Our 16 year old is doing much better. My wife doesn't believe in "time outs," she does "time ins." He has been by our side a lot lately, and it has made a big difference. No, he was not close to ds; the 13 year old daughter was best friends. We have kept her busy, and very involved in family things; she even walks, nightly, with my wife and me; it has made a big difference.
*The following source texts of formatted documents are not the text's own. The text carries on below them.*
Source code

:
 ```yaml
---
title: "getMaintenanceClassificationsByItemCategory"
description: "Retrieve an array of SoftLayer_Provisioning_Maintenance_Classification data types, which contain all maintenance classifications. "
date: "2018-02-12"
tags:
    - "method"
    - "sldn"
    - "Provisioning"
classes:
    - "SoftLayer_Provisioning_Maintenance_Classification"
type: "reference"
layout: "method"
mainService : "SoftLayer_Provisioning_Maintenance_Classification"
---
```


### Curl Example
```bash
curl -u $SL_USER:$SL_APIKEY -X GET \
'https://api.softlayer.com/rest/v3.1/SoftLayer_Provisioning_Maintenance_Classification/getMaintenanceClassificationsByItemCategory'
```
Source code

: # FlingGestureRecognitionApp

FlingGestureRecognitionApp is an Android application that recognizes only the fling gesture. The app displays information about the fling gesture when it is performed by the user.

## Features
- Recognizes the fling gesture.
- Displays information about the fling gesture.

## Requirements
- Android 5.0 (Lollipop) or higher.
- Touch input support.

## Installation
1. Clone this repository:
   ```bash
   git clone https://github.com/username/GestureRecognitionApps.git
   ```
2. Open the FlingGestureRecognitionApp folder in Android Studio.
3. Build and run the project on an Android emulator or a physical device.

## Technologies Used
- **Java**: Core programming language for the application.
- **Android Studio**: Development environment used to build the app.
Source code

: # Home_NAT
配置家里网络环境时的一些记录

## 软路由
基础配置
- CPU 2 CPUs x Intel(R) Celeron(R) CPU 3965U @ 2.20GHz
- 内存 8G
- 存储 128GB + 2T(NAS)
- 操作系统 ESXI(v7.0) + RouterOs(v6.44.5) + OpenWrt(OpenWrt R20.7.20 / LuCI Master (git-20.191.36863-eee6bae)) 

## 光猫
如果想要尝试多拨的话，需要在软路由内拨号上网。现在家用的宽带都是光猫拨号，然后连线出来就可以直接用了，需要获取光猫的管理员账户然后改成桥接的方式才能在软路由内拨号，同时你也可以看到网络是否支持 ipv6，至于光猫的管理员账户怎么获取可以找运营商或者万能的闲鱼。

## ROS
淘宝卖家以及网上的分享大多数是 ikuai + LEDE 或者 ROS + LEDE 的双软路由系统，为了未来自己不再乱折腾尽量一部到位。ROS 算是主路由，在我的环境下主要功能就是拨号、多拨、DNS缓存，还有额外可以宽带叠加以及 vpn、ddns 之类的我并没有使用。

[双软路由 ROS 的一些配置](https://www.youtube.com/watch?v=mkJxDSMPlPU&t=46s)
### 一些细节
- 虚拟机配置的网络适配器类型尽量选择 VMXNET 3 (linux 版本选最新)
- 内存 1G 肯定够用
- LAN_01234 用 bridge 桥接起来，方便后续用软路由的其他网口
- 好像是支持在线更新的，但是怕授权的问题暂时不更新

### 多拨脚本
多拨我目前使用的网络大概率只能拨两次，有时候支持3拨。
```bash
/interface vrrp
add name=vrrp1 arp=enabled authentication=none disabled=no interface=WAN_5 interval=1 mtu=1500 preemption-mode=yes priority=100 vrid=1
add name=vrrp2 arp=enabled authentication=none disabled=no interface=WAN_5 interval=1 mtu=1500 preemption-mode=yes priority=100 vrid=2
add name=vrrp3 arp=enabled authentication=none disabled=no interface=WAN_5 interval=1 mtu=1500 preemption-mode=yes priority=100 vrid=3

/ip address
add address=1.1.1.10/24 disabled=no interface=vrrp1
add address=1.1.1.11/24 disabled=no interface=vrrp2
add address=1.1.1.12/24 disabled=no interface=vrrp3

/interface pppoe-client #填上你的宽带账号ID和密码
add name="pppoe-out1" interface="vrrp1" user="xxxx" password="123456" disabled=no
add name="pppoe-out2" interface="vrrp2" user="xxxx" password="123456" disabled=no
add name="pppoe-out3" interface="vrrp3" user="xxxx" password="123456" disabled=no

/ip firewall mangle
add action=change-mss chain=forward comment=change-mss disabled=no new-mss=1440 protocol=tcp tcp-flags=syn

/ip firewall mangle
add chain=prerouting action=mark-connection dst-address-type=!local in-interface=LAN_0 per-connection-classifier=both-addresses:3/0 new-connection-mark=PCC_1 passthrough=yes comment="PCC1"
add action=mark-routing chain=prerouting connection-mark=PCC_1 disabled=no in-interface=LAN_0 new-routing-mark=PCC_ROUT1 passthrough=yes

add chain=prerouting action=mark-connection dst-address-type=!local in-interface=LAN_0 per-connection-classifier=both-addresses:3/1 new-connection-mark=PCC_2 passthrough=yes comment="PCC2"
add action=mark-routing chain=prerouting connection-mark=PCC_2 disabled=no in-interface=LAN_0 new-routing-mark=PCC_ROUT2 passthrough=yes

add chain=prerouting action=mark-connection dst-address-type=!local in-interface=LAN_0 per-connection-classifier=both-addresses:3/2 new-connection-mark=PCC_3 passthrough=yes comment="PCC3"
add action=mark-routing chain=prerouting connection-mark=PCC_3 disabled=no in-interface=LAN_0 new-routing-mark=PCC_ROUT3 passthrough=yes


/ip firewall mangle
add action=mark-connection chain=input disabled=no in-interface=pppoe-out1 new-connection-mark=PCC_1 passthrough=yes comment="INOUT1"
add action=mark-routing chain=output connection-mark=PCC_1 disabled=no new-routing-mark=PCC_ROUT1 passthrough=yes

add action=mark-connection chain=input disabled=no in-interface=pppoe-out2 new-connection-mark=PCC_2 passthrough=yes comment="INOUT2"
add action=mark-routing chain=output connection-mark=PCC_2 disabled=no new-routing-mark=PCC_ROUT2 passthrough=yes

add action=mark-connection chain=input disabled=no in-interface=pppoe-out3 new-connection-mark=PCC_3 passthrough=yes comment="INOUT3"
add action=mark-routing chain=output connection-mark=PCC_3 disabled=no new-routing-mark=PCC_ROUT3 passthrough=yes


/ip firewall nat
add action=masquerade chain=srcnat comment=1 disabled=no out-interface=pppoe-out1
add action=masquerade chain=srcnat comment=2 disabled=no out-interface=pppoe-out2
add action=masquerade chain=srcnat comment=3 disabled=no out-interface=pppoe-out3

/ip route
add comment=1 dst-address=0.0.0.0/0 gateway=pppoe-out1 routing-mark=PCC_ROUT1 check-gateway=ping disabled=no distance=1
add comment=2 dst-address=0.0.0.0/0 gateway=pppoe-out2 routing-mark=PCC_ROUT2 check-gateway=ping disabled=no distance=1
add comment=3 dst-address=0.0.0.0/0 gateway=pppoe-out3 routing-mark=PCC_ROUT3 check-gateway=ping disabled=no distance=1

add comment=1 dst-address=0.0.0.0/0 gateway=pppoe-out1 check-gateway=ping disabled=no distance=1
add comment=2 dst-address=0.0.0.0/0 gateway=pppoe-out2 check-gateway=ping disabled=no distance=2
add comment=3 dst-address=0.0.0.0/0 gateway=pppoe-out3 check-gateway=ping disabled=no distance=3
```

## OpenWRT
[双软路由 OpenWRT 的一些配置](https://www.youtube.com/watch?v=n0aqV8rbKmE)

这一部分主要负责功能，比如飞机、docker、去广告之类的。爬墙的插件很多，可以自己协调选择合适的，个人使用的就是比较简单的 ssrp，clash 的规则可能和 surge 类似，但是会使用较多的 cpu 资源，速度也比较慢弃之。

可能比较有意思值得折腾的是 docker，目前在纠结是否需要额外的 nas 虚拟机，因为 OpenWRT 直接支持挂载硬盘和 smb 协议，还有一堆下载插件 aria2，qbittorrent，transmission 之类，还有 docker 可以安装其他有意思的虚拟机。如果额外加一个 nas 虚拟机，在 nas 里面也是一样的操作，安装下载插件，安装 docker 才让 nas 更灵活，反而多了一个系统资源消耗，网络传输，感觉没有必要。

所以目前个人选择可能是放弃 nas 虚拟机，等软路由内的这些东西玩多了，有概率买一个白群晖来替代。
We seem to look at our family differently. I thought we were a very close family, but lately we are even closer; no one wants to lose anyone else.
You'll find that getting away from home will do wonders. It will be good for dd too.
My other six are just so relieved to have ds gone, they don't ever mention him. I took the 15 and 16 year old brothers to see him on one staffing day; they ignored each other, and didn't want to see him again. The 15 year old was hurt more by this than the 16 year old; just a difference in personality, I guess. The 13 year old has gotten involved in more things, and frankly, it is for the better that she forget him; he was not a good influence. Kids are very resilient, but we are watching close for signs of trauma.
I am thankful, for your dn only perping once; it should be easier to work with, insted of having four victims and many perps. Ours is so much more than the sex part; his list of deviants is long.
We told the RTC to not encourage him to call home; he has two free calls a week; the calls need to be on his own. He shows no empathy or remorse; he'll be happy wherever he is. His RAD is extreme, and he'll probably not get much help anywhere he goes. His next step would be foster care until he reaches 18; that doesn't make sense, but that's how it works. I just take it one step at a time.